Alexander Gibson in his Royal Opera House debut conducts with a sure sense of drama unfolding, maybe not with any special insights but without any quirky idiosyncrasies. He gives the soloists the space they need in their set pieces. Overall it is a sympathetic performance; ‘sympathetic’ to be interpreted in accordance with the composer’s wishes and the singers’ needs.
 
The main reason for issuing – and buying – this set is to hear the three main soloists caught live. Both Milanov and Corelli recorded their parts on commercial records, Milanov just a couple of weeks after this performance, in Rome with Björling and Warren for RCA Victor. For Corelli it took another ten years before he made it, for Decca with Nilsson and Fischer-Dieskau.

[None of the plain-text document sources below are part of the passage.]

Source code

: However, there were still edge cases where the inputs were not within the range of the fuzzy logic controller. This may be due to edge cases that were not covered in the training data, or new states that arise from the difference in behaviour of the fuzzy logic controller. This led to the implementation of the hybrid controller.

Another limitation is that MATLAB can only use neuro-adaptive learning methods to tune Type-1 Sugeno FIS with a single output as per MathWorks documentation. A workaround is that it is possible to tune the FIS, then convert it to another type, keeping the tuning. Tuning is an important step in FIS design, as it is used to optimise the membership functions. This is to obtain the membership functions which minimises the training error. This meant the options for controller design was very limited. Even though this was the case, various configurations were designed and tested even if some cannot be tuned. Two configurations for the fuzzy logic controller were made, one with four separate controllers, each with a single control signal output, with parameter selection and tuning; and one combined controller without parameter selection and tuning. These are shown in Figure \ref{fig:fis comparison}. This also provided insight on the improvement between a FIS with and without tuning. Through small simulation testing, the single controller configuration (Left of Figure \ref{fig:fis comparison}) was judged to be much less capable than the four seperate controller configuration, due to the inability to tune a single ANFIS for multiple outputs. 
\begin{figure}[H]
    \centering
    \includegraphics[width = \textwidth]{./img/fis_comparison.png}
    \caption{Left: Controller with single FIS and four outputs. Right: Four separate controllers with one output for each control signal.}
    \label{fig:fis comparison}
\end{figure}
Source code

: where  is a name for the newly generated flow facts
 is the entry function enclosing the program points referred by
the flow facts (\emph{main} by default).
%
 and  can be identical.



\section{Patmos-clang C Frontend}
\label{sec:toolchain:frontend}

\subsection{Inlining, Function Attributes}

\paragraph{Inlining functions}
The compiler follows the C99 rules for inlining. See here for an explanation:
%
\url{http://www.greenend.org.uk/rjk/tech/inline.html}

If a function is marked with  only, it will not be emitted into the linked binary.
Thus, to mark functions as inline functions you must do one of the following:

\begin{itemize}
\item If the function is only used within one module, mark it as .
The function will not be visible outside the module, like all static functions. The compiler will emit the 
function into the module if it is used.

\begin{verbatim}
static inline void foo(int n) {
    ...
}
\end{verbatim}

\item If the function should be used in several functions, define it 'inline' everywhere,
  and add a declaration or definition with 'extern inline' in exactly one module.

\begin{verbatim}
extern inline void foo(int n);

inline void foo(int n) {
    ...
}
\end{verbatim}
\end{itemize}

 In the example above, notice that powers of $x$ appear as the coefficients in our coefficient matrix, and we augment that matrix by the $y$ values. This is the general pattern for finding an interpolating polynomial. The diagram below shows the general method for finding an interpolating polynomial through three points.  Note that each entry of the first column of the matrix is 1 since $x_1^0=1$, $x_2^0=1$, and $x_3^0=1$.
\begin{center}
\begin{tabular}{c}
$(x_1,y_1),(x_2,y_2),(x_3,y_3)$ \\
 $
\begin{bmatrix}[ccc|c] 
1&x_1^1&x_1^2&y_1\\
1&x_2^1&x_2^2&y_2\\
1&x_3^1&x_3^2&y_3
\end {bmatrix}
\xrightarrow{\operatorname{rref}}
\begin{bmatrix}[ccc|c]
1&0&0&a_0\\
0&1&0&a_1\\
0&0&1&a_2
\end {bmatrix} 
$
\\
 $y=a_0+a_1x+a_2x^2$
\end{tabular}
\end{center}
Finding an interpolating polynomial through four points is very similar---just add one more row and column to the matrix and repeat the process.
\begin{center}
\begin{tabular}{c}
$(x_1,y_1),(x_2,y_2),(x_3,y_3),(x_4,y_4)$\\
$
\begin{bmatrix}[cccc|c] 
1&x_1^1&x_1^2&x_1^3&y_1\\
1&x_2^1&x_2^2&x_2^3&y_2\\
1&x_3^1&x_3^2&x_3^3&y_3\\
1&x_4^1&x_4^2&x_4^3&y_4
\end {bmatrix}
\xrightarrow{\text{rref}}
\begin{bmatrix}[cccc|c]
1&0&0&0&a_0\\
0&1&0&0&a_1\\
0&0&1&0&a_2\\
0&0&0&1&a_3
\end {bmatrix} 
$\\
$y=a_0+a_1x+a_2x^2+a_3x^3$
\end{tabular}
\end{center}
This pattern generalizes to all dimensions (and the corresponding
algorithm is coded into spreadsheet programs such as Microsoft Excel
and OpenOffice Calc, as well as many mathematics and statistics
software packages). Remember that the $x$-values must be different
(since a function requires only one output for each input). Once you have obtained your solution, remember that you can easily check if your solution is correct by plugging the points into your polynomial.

He is impressive on that set but had during the intervening years adopted some less attractive vices, being more showy and extreme in nuances. His was a marvellous instrument with that rare combination of baritonal timbre in the middle register and tremendous power and glory in the uppermost part of the voice. His ability to scale down to a marvellous pianissimo is also there, something that more often than not might be felt to be more exhibitionistic than artistically valid. Here, though, he is mostly well-behaved but the thrill is there throughout. “Recondita armonia” is glorious but not very subtle but his “Qual occhio al mondo” is ravishingly done. In act two his cries of “Vittoria! Vittoria” (CD1 tr. 8) seem to last for ever but he is at his best in the third act with “E lucevan le stelle” (CD2 tr. 15) restrained. “O dolce baci” is sung with warmth and a quite unbelievable diminuendo on “disciogliea dai veli”. The applause afterwards is of the never-ending kind. He also delivers a lyrically beautiful “O dolce mani” (CD2 tr. 17). This was actually his London debut.
 
Zinka Milanov in one of her signature roles is not quite in that league. She sang Tosca some on hundred times and this was number 95. Never the possessor of a very youthful voice she had at this stage, when she was well past 50, become a little shrill and in places unsteady. That said her identification and dramatic conviction is never in question and she too can be very thrilling, not least in the second act confrontation with Scarpia. This role is taken by the then quite young and little known Gian Giacomo Guelfi, a singer who unfortunately recorded very little. The only other recording I could find in my collection was the DG Cavalleria rusticana under Karajan with Bergonzi and Cossotto. He had an impressive voice though not one of the subtlest perhaps; in this respect he was largely inferior to Gobbi and Taddei. However he could be menacing and cynical and also ingratiatingly oleaginous and insinuating, making his Scarpia an assumption reckon with.
 
Among the secondary parts Michael Langdon’s dark-hued and sonorous Angelotti and Forbes Robinson’s larger-than-life Corena-like sacristan stand out. Robinson sings his “Angelus Domini” with impressively full, round and black tone.
 
The set as a whole doesn’t out-manoeuvre any of the established recommendations: Sabata with Callas, Di Stefano and Gobbi; Karajan with Price, Di Stefano and Taddei and possibly Colin Davis with Caballé, Carreras and Wixell. It is however worth investing in for the sake of the young Corelli on glorious form and the opportunity to hear Guelfi.